▸ **REQUIRED WORK**:
Without the pictures, give the records again exactly as they appear.

─── EXERCISE MATERIALS ───

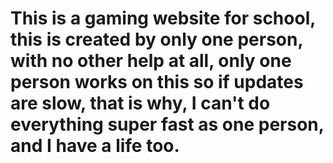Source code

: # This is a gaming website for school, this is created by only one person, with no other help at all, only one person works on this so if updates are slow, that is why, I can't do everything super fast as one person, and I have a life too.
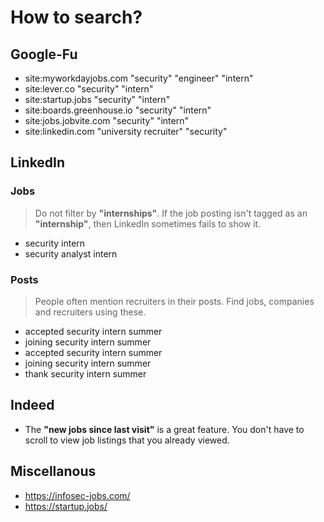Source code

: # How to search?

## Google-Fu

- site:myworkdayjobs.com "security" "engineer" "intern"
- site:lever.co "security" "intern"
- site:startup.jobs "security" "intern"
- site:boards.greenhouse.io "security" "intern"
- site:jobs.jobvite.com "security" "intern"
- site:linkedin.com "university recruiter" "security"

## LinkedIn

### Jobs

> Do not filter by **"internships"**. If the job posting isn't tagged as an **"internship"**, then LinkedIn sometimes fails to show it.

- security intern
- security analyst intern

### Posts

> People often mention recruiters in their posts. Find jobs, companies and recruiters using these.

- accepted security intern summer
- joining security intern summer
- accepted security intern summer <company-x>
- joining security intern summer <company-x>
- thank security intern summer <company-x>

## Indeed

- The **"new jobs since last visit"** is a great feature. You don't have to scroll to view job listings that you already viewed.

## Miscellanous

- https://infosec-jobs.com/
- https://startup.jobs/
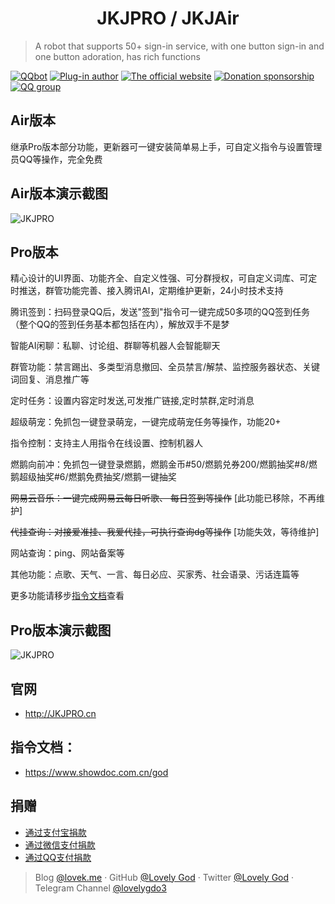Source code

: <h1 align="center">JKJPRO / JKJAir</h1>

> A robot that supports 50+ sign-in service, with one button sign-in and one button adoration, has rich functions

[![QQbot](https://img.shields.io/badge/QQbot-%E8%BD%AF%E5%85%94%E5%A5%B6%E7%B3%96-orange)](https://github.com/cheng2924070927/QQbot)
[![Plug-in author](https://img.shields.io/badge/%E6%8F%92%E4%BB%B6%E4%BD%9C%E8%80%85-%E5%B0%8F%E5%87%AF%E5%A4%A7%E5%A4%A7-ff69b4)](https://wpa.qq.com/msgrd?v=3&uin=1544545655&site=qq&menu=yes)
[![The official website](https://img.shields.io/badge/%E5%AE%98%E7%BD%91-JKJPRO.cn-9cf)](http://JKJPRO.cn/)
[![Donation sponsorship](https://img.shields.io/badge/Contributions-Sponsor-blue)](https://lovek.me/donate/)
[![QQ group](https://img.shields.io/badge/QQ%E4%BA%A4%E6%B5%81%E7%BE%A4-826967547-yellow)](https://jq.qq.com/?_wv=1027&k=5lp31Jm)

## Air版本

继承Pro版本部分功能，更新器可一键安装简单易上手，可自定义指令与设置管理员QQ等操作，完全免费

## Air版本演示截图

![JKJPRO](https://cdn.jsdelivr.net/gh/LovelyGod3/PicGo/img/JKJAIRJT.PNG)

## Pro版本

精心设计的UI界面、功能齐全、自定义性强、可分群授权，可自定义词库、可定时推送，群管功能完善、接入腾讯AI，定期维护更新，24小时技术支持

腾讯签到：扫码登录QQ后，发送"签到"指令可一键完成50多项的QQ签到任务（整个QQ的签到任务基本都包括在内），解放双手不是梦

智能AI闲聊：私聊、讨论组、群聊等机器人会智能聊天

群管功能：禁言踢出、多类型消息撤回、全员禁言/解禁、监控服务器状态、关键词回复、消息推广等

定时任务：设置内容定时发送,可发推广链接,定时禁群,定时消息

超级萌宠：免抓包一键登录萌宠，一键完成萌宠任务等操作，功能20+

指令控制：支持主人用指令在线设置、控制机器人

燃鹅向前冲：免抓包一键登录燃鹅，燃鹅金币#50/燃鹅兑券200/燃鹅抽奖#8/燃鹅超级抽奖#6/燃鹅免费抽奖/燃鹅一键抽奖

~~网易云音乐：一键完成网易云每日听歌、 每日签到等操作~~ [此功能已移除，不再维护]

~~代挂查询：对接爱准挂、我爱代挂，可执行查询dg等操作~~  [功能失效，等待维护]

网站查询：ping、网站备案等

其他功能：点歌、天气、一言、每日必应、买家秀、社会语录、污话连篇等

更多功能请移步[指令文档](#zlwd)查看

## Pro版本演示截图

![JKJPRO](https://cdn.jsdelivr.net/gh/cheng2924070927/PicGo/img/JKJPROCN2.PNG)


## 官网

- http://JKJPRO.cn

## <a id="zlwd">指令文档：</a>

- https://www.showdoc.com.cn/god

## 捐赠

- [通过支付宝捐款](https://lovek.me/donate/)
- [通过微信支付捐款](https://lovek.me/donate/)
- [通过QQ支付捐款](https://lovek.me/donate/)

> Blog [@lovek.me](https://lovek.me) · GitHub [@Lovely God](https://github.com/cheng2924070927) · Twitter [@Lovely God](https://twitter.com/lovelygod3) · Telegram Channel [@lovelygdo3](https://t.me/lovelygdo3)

───

▸ **PROBLEM SOLUTION**:
Source code

: # This is a gaming website for school, this is created by only one person, with no other help at all, only one person works on this so if updates are slow, that is why, I can't do everything super fast as one person, and I have a life too.
Source code

: # How to search?

## Google-Fu

- site:myworkdayjobs.com "security" "engineer" "intern"
- site:lever.co "security" "intern"
- site:startup.jobs "security" "intern"
- site:boards.greenhouse.io "security" "intern"
- site:jobs.jobvite.com "security" "intern"
- site:linkedin.com "university recruiter" "security"

## LinkedIn

### Jobs

> Do not filter by **"internships"**. If the job posting isn't tagged as an **"internship"**, then LinkedIn sometimes fails to show it.

- security intern
- security analyst intern

### Posts

> People often mention recruiters in their posts. Find jobs, companies and recruiters using these.

- accepted security intern summer
- joining security intern summer
- accepted security intern summer <company-x>
- joining security intern summer <company-x>
- thank security intern summer <company-x>

## Indeed

- The **"new jobs since last visit"** is a great feature. You don't have to scroll to view job listings that you already viewed.

## Miscellanous

- https://infosec-jobs.com/
- https://startup.jobs/
Source code

: <h1 align="center">JKJPRO / JKJAir</h1>

> A robot that supports 50+ sign-in service, with one button sign-in and one button adoration, has rich functions

[![QQbot](https://img.shields.io/badge/QQbot-%E8%BD%AF%E5%85%94%E5%A5%B6%E7%B3%96-orange)](https://github.com/cheng2924070927/QQbot)
[![Plug-in author](https://img.shields.io/badge/%E6%8F%92%E4%BB%B6%E4%BD%9C%E8%80%85-%E5%B0%8F%E5%87%AF%E5%A4%A7%E5%A4%A7-ff69b4)](https://wpa.qq.com/msgrd?v=3&uin=1544545655&site=qq&menu=yes)
[![The official website](https://img.shields.io/badge/%E5%AE%98%E7%BD%91-JKJPRO.cn-9cf)](http://JKJPRO.cn/)
[![Donation sponsorship](https://img.shields.io/badge/Contributions-Sponsor-blue)](https://lovek.me/donate/)
[![QQ group](https://img.shields.io/badge/QQ%E4%BA%A4%E6%B5%81%E7%BE%A4-826967547-yellow)](https://jq.qq.com/?_wv=1027&k=5lp31Jm)

## Air版本

继承Pro版本部分功能，更新器可一键安装简单易上手，可自定义指令与设置管理员QQ等操作，完全免费

## Air版本演示截图

![JKJPRO](https://cdn.jsdelivr.net/gh/LovelyGod3/PicGo/img/JKJAIRJT.PNG)

## Pro版本

精心设计的UI界面、功能齐全、自定义性强、可分群授权，可自定义词库、可定时推送，群管功能完善、接入腾讯AI，定期维护更新，24小时技术支持

腾讯签到：扫码登录QQ后，发送"签到"指令可一键完成50多项的QQ签到任务（整个QQ的签到任务基本都包括在内），解放双手不是梦

智能AI闲聊：私聊、讨论组、群聊等机器人会智能聊天

群管功能：禁言踢出、多类型消息撤回、全员禁言/解禁、监控服务器状态、关键词回复、消息推广等

定时任务：设置内容定时发送,可发推广链接,定时禁群,定时消息

超级萌宠：免抓包一键登录萌宠，一键完成萌宠任务等操作，功能20+

指令控制：支持主人用指令在线设置、控制机器人

燃鹅向前冲：免抓包一键登录燃鹅，燃鹅金币#50/燃鹅兑券200/燃鹅抽奖#8/燃鹅超级抽奖#6/燃鹅免费抽奖/燃鹅一键抽奖

~~网易云音乐：一键完成网易云每日听歌、 每日签到等操作~~ [此功能已移除，不再维护]

~~代挂查询：对接爱准挂、我爱代挂，可执行查询dg等操作~~  [功能失效，等待维护]

网站查询：ping、网站备案等

其他功能：点歌、天气、一言、每日必应、买家秀、社会语录、污话连篇等

更多功能请移步[指令文档](#zlwd)查看

## Pro版本演示截图

![JKJPRO](https://cdn.jsdelivr.net/gh/cheng2924070927/PicGo/img/JKJPROCN2.PNG)


## 官网

- http://JKJPRO.cn

## <a id="zlwd">指令文档：</a>

- https://www.showdoc.com.cn/god

## 捐赠

- [通过支付宝捐款](https://lovek.me/donate/)
- [通过微信支付捐款](https://lovek.me/donate/)
- [通过QQ支付捐款](https://lovek.me/donate/)

> Blog [@lovek.me](https://lovek.me) · GitHub [@Lovely God](https://github.com/cheng2924070927) · Twitter [@Lovely God](https://twitter.com/lovelygod3) · Telegram Channel [@lovelygdo3](https://t.me/lovelygdo3)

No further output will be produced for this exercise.